Brad Johnson, a manager at the bookstore in the Rockridge neighborhood of Oakland, is hoping to raise $200,000 in increments of $1,000 or more to buy the store from John Evans and Alison Reid.

"It started with an off-hand comment at a meeting. We were talking about the future, and I said, 'What would be perfect would be if you took over the store,'" said Reid, who co-founded the shop in Emeryville in 1989. "Brad went away, came back and said, 'Are you serious?' And we realized I was."

For a minimum investment of $1,000, investors can set their own interest rate from 1.5 to 4%, and get an intangible benefit -- a sense of ownership in a community institution, Johnson said. He plans to rename the store East Bay Booksellers.

Reid and Evans will still own two bookstores in Larkspur and Southern California.

Johnson said he discovered his love of selling books almost by accident when he started working at Diesel four years ago.

The job became his passion. Lately, he learned the inner workings of the store and its finances.

When the chance to own the store presented itself, he jumped.

"The obvious thing came up -- not having money. If you work in the book business you don't. It's just a basic living wage," Reid explained.

They considered crowdfunding, but since Diesel is an established business, not a start-up or non-profit, it didn't feel right. So Johnson decided to try a community lending model.

"The store is great situation. Sales are up, and we project them to continue that way. It's a great time to experiment with this," said Johnson. "The only thing lacking is $200,000."

Johnson said he chose a $1,000 floor to keep repayment plans simple. He plans to repay each loan over 5 years, after the first year of no payments.

Greenlight Books in Brooklyn recently used a similar model to open a second store. Riffraff, a pub-bookstore in Providence, R.I., hopes to raise enough money from local investors to open soon.

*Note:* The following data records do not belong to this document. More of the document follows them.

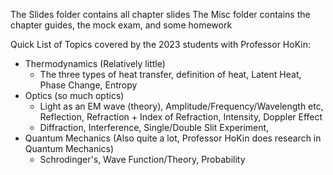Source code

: The Slides folder contains all chapter slides
The Misc folder contains the chapter guides, the mock exam, and some homework

Quick List of Topics covered by the 2023 students with Professor HoKin:
- Thermodynamics (Relatively little)
  - The three types of heat transfer, definition of heat, Latent Heat, Phase Change, Entropy
- Optics (so much optics)
  - Light as an EM wave (theory), Amplitude/Frequency/Wavelength etc, Reflection, Refraction + Index of Refraction, Intensity, Doppler Effect
  - Diffraction, Interference, Single/Double Slit Experiment,
- Quantum Mechanics (Also quite a lot, Professor HoKin does research in Quantum Mechanics)
  - Schrodinger's, Wave Function/Theory, Probability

Johnson has 10 investors so far. Investors mean "success, robust sales, and general enthusiasm for an independent bookstore in East Bay."

The store will have "a new vision with the same values," Johnson said. "I have a more literary bent. Our values are closely aligned. It will be essentially the same store with the same staff."

Johnson is optimistic about the future of independent bookstores. While some have closed, especially in the Bay Area where rents are steep, the number of stores operating across the country is up 27 percent since 2009, according to the American Booksellers Association.

"You need a good location, a walkable area with good mass transit, and shoppers who support local businesses," he said.

Readers buy at Diesel over Amazon ("It's like saying Voldemort," Johnson joked.) for their hand-selected suggestions, literary culture and physical presence. "Increasingly, and here in the Bay Area, people get that."

Johnson is hosting an informational meeting for potential investors on Sunday, November 20, after the stores annual customer appreciation pie party, which starts at 1pm.

If the deal doesn't attract enough investors, Diesel will stay open, and be a part of the literary community and the Rockridge neighborhood, Reid said. The lending program is just a way for a handful of dedicated readers to have an even bigger part of the store.